As Sinclair Ferguson points out, verse 4 clarifies that idyllic pastureland is not the full backdrop for this psalm. Safety still comes in even death’s valley because God is our shepherd.22 Christ was safe, guaranteed resurrection even in death because God the Son always belongs inseparably to God the Father. Even as he went to the cross and into the grave, Christ says in John 16:32, “Behold, the hour is coming, indeed it has come, when you will be scattered, each to his own home, and will leave me alone. Yet I am not alone, for the Father is with me.”23 David was also safe through whatever circumstance prompted him to write this meditation. Now we, too, can know that God is our shepherd and rest comfortably even in hardest trials. Our comfort is not in our circumstances. Rather, our comfort is that God is our shepherd.
We started with an illustration about a big bodyguard with a big gun. For shepherds, their rod and staff were tools for correction and protection of the sheep.24 Our need for God as our shepherd to carry these tools—even metaphorically—shows that real reasons for fear may exist.25 God does not actually need to be armed. But his presence means that we have all the protection that we ever need to keep us safe.
He brings us not to rapid waters, which are the hardest for drinking and most dangerous, but to still waters.26 He steers us away from evil paths by keeping us in paths of righteousness. He protects us. He even sets a feast for us. Yet he does so not by keeping us away from all troubling situations but by keeping us safe and giving us blessed provision even in the midst of our enemies.
We have a great shepherd who cares for us. We need not think that safety is in avoiding every troubling situation. Rather, safety is in how God is with us, acting as our shepherd. True safety is not in where we are but in who is with us. With God as our guide to shepherd us, we are safe.
Our Guarantee
The reason we have confidence in God’s provision is because we have seen how Christ is our good shepherd. In John 10, Jesus explained that he is the shepherd of his sheep. As he trusted his Father to shepherd him back to glorified life, he has become the good shepherd to us.27 This good shepherd has proven fully how he provides for his sheep.
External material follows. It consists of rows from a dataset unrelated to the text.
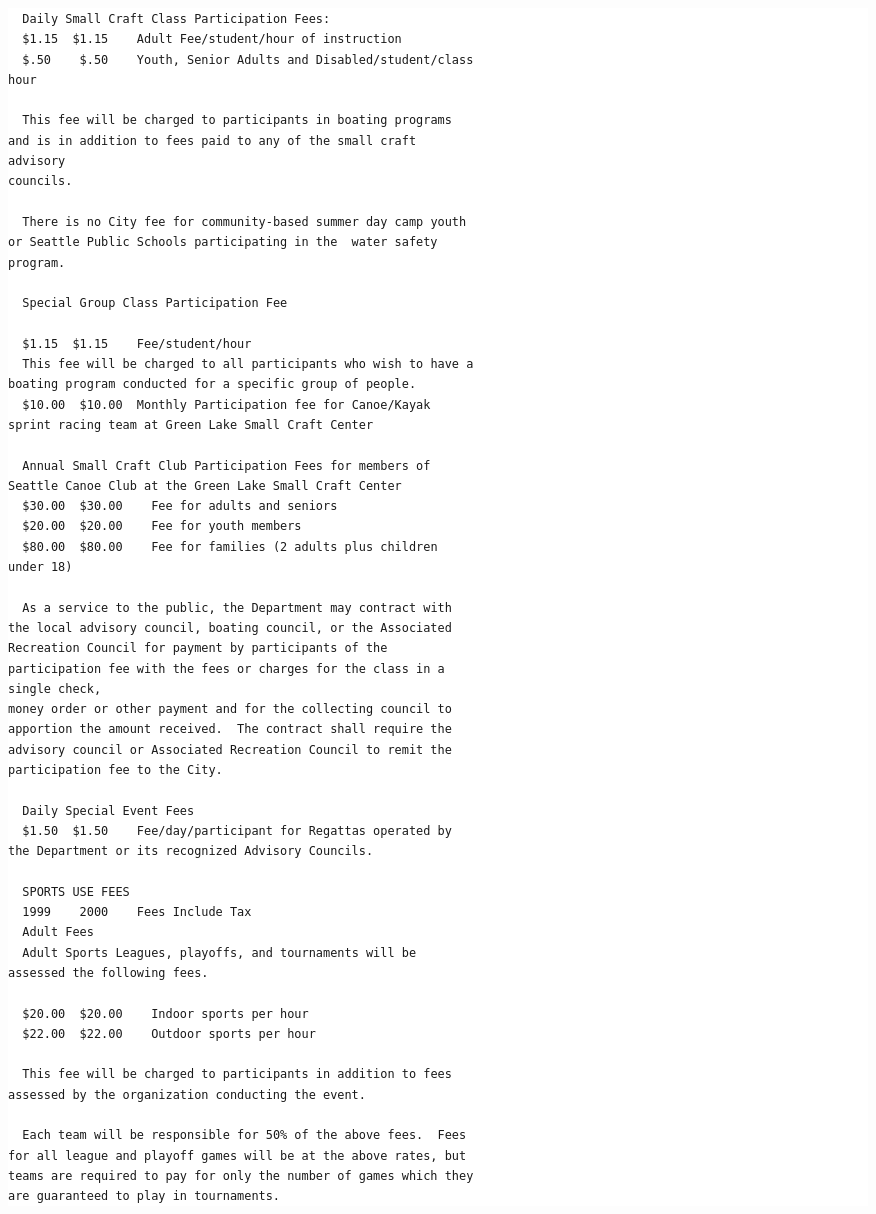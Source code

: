       Daily Small Craft Class Participation Fees:  
      $1.15  $1.15    Adult Fee/student/hour of instruction  
      $.50    $.50    Youth, Senior Adults and Disabled/student/class  
    hour  
  
      This fee will be charged to participants in boating programs  
    and is in addition to fees paid to any of the small craft  
    advisory  
    councils.  
  
      There is no City fee for community-based summer day camp youth  
    or Seattle Public Schools participating in the  water safety  
    program.  
  
      Special Group Class Participation Fee  
  
      $1.15  $1.15    Fee/student/hour  
      This fee will be charged to all participants who wish to have a  
    boating program conducted for a specific group of people.  
      $10.00  $10.00  Monthly Participation fee for Canoe/Kayak  
    sprint racing team at Green Lake Small Craft Center  
  
      Annual Small Craft Club Participation Fees for members of  
    Seattle Canoe Club at the Green Lake Small Craft Center  
      $30.00  $30.00    Fee for adults and seniors  
      $20.00  $20.00    Fee for youth members  
      $80.00  $80.00    Fee for families (2 adults plus children  
    under 18)  
  
      As a service to the public, the Department may contract with  
    the local advisory council, boating council, or the Associated  
    Recreation Council for payment by participants of the  
    participation fee with the fees or charges for the class in a  
    single check,  
    money order or other payment and for the collecting council to  
    apportion the amount received.  The contract shall require the  
    advisory council or Associated Recreation Council to remit the  
    participation fee to the City.  
  
      Daily Special Event Fees  
      $1.50  $1.50    Fee/day/participant for Regattas operated by  
    the Department or its recognized Advisory Councils.  
  
      SPORTS USE FEES  
      1999    2000    Fees Include Tax  
      Adult Fees  
      Adult Sports Leagues, playoffs, and tournaments will be  
    assessed the following fees.  
  
      $20.00  $20.00    Indoor sports per hour  
      $22.00  $22.00    Outdoor sports per hour  
  
      This fee will be charged to participants in addition to fees  
    assessed by the organization conducting the event.  
  
      Each team will be responsible for 50% of the above fees.  Fees  
    for all league and playoff games will be at the above rates, but  
    teams are required to pay for only the number of games which they  
    are guaranteed to play in tournaments.  
  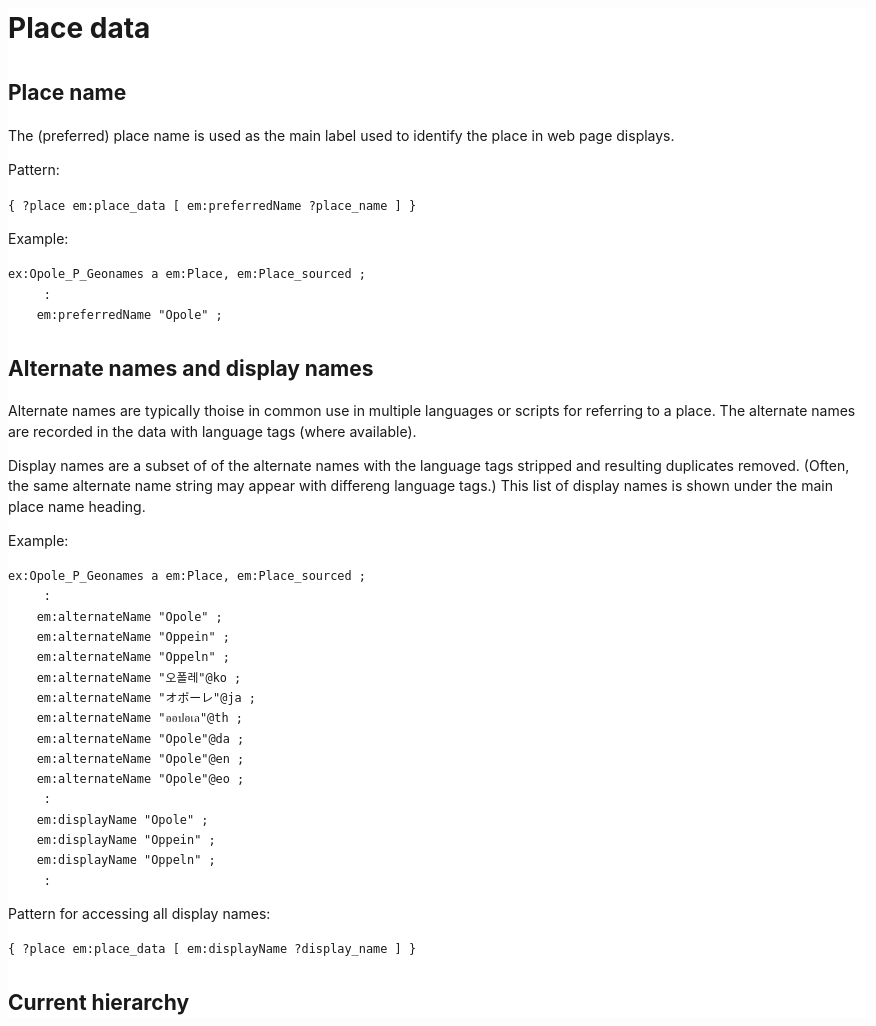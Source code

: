 
# Place data

## Place name

The (preferred) place name is used as the main label used to identify the place in web page displays.

Pattern:

    { ?place em:place_data [ em:preferredName ?place_name ] }

Example:

    ex:Opole_P_Geonames a em:Place, em:Place_sourced ;
         :
        em:preferredName "Opole" ;


## Alternate names and display names

Alternate names are typically thoise in common use in multiple languages or scripts for referring to a place.  The alternate names are recorded in the data with language tags (where available).

Display names are a subset of of the alternate names with the language tags stripped and resulting duplicates removed.  (Often, the same alternate name string may appear with differeng language tags.)  This list of display names is shown under the main place name heading.

Example:

    ex:Opole_P_Geonames a em:Place, em:Place_sourced ;
         :
        em:alternateName "Opole" ;
        em:alternateName "Oppein" ;
        em:alternateName "Oppeln" ;
        em:alternateName "오폴레"@ko ;
        em:alternateName "オポーレ"@ja ;
        em:alternateName "ออปอเล"@th ;
        em:alternateName "Opole"@da ;
        em:alternateName "Opole"@en ;
        em:alternateName "Opole"@eo ;
         :
        em:displayName "Opole" ;
        em:displayName "Oppein" ;
        em:displayName "Oppeln" ;
         :

Pattern for accessing all display names:

    { ?place em:place_data [ em:displayName ?display_name ] }


## Current hierarchy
The depiction of Christ’s blessed experience of his Father’s presence, even as he spent three days in the grave, gives a snapshot of how this shepherd provides. Christ did not die for his own sin. He was the perfect shepherd who always did the Father’s will and walked fully, exactly, and without blemish in the paths of righteousness. His death was to pay for our sins.
In other words, he laid down his life for sheep. He died so that we lambs, blemished by our constant sins and transgressions, would be made clean. The anointing of perfumes provided for Christ in the grave becomes a celebratory anointing to us as we are cleansed and received in the heavenly court because Christ has endured the curse of God’s justice against our sin in our stead.28 In Christ, we are anointed with the perfume of his righteousness to have the fragrance of Christ, as Paul says in 2 Corinthians 2:14–15: “But thanks be to God, who in Christ always leads us in triumphal procession, and through us spreads the fragrance of the knowledge of him everywhere. For we are the aroma of Christ to God among those who are being saved and among those who are perishing.”
Since Christ has paid for our sin, all the blessings of God’s presence have come to us. He provides food for us in the pasture of his Word as he makes preaching a balm to our souls. He brings us into these pastures through the still water that marks our entry into the church. He has walked the path of righteousness perfectly to pave the way into God’s holy mountain for us. With his righteousness credited to us and with our sins forgiven in his death, he walks us along that path toward a grand reception in God’s presence. We will not perfectly walk in righteousness, but Christ still leads us along those paths so that we glorify his name.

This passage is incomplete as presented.